Kernel is responsible for determining which processes are allowed to use the CPU. The system appears to be running multiple processes at the same time (a capability known as multitasking), but only one process may actually use the CPU at any given time.

Each piece of time is called a time slice. The act of one process giving up control of the CPU to another process is called a context switch. The kernel is responsible for context switching. Context switch answers the important question of when the kernel runs: it runs between process time slices during a context switch.

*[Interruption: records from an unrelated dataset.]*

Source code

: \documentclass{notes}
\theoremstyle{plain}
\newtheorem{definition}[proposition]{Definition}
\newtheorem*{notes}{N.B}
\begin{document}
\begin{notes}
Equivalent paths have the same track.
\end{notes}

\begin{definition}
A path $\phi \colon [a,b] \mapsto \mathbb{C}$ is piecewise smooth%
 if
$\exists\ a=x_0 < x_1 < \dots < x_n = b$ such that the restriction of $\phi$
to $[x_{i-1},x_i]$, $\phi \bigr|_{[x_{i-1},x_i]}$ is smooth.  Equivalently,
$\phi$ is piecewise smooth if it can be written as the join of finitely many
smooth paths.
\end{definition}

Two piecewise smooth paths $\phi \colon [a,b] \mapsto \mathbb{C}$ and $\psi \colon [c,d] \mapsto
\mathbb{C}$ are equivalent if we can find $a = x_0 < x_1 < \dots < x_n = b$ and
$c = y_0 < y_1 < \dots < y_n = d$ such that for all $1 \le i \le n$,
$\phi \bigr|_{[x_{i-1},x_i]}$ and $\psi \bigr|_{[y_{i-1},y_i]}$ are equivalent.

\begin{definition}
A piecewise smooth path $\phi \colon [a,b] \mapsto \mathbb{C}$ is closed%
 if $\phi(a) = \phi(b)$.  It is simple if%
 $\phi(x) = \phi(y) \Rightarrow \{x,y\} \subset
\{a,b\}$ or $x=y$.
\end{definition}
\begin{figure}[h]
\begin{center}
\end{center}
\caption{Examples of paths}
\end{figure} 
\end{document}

For example, a situation in which a process is running in user mode but its time slice is up:

1. CPU interrupts the current process based on an internal timer, switches into kernel mode, and hands control back to kernel.
2. Kernel records the current state of CPU and memory, which will be essential to resuming the process.
3. Kernel performs any tasks that might have come up during the preceding time slice, such as collecting data from input and output, or I/O, operations.
4. Kernel analyzes the list of processes that are ready to run and chooses one.
5. Kernel prepares the memory and CPU for this new process.
6. Kernel tells CPU how long the time slice for the new process will last.
7. Kernel switches CPU into user mode and hands control of CPU to the process.

Kernel splits memory into subdivisions and maintains state information of the subdivisions. It keeps track of what is currently allocated to a particular process, what might be shared between processes, and what is free:

• Each user process needs its own section of memory.
• One user process may not access the private memory of another process.
• User processes can share memory.
• Some memory in user processes can be read-only.
• Kernel must have its own private area in memory that user processes can't access.
• The system can use more memory than is physically present by using disk space as auxiliary.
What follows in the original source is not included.